I have a new laptop and want to get some kind of encryption on it…I feel so violated all of the time and feel naive about how to protect myself online…any ideas there? I do not send him emails from the account I use daily. I also do not open anything he attaches anymore. I had some weird stuff happen, my previous laptop crashed and there were weird files, as I tried to trouble shoot what happened, file names came up with my name, my sons and my daughters and I have no files by those names…it made me wonder again if he was trying to hack into my computer. paranoid? Most likely!
Ok, gotta do some work today! Thanks again for everything. really.
Dear China girl,
Don’t worry about the paragraphs it just makes it easier for us old timers with poor eye sight to read and keep it straight.
Okay, get you a safe, a fire safe, they can be had for about $150 and have it BOLTED TO YOUR FLOOR or wall, hide it bck inside a closet as well. They are about one ft. by one ft. square but hold a lot of papers and so on. If it is bolted down (the tops of the bolts are inside the safe which is locked, AND I DOUBT THE PERSON ENTERING YOUR HOUSE IS A SAFE CRACKER….and if it is bolted they can’t haul it off. Turn some cardboard box over it to make it look like something stored there.
Lock all windows AND have them screwed down (you can do this yourself if you are handy and if not get a male friend with a good drill to do it.
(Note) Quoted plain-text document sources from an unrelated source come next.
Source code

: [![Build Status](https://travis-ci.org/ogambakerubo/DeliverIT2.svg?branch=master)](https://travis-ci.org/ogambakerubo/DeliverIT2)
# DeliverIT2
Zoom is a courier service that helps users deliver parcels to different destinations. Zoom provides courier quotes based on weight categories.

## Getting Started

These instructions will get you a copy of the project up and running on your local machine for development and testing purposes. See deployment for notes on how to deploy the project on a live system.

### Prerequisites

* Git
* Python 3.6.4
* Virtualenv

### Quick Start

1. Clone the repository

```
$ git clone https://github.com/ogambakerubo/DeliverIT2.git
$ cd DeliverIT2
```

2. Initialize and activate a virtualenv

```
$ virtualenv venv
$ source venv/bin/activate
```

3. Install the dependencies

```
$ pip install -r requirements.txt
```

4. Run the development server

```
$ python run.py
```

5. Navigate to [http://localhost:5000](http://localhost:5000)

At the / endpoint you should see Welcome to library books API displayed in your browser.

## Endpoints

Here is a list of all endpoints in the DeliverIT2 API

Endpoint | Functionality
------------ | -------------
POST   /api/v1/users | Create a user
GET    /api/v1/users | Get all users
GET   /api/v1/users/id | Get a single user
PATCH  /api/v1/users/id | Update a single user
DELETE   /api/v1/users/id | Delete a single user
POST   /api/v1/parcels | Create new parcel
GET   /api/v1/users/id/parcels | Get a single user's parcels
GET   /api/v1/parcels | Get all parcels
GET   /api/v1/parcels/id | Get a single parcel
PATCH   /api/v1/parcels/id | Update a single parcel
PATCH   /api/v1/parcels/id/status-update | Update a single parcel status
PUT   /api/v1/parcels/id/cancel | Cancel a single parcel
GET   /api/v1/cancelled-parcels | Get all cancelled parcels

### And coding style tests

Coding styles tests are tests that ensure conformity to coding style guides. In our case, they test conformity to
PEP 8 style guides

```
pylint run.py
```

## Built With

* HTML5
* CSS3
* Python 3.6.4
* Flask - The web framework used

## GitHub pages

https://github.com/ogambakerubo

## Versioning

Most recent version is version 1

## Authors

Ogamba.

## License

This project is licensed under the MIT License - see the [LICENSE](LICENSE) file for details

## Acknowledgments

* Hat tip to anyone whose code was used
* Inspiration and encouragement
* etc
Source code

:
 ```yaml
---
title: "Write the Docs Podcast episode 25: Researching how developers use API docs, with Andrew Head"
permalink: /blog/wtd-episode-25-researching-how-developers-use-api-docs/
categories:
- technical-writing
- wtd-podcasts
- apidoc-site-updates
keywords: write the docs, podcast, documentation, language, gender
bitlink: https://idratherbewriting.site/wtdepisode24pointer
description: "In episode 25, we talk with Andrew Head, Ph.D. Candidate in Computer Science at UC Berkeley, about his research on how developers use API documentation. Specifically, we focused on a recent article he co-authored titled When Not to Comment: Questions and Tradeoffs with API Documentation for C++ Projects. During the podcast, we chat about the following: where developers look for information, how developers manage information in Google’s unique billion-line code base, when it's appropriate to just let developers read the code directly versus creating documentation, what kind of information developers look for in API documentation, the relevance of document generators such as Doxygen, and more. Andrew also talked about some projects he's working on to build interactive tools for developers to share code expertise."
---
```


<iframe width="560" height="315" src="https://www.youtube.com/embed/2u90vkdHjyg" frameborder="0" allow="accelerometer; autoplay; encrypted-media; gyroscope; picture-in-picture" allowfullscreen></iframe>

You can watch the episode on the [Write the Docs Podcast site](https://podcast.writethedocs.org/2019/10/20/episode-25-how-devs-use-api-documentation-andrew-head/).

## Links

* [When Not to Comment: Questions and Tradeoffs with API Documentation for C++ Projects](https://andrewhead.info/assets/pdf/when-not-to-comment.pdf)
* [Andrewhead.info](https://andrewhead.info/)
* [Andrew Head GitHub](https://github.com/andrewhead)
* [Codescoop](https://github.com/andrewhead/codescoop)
It will only leave minior holes in the woodwork which you can repair when you leave the house or apartment.
Also, put sticks in the window or sliding glass door so the stick will keep it from being raised or slid side to side.
Get DEAD BOLTS for your front and rear doors—there is a thing called a “bump key” which is a set of burgular keys, they are available cheap on the internet, and allow the person who has them to open ALMOST any lock. make SURE that you get BUMP-KEY PROOF locks.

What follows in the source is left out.